(Dataset records)
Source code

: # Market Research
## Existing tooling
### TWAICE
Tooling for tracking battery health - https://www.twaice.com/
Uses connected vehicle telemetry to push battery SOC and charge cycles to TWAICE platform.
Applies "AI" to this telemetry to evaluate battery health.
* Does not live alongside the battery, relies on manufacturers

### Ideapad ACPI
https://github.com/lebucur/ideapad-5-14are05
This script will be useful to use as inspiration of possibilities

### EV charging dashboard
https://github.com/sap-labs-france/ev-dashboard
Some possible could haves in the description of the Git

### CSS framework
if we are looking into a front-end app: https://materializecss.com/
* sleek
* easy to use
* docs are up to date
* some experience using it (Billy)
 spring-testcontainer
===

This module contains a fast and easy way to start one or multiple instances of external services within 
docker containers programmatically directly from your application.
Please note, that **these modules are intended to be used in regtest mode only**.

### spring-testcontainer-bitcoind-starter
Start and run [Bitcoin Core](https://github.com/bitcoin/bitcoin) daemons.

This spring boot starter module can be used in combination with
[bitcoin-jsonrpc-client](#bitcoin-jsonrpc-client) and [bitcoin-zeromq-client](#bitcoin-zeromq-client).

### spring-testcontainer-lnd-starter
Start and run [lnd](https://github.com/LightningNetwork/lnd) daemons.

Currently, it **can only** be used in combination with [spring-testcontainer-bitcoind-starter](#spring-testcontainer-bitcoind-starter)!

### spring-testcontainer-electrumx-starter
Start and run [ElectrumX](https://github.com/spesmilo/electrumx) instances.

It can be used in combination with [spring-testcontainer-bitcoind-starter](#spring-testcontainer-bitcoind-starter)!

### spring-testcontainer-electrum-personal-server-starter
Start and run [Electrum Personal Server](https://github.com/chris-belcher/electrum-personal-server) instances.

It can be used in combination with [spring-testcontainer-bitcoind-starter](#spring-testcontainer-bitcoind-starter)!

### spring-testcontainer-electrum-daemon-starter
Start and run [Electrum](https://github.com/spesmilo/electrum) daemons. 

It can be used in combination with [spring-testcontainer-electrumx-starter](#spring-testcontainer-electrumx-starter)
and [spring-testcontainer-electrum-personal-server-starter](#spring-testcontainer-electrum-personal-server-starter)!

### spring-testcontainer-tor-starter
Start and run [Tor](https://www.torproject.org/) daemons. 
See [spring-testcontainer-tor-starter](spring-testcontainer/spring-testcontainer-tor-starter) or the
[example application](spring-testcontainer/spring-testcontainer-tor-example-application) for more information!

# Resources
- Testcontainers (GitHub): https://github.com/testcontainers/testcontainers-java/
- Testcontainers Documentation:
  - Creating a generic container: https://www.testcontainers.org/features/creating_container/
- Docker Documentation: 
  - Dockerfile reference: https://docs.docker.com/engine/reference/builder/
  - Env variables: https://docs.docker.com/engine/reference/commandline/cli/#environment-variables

### Instructions for the task
Tally the lines of the data that contain the string "docs" and report the total alone.

### Response to this exercise
3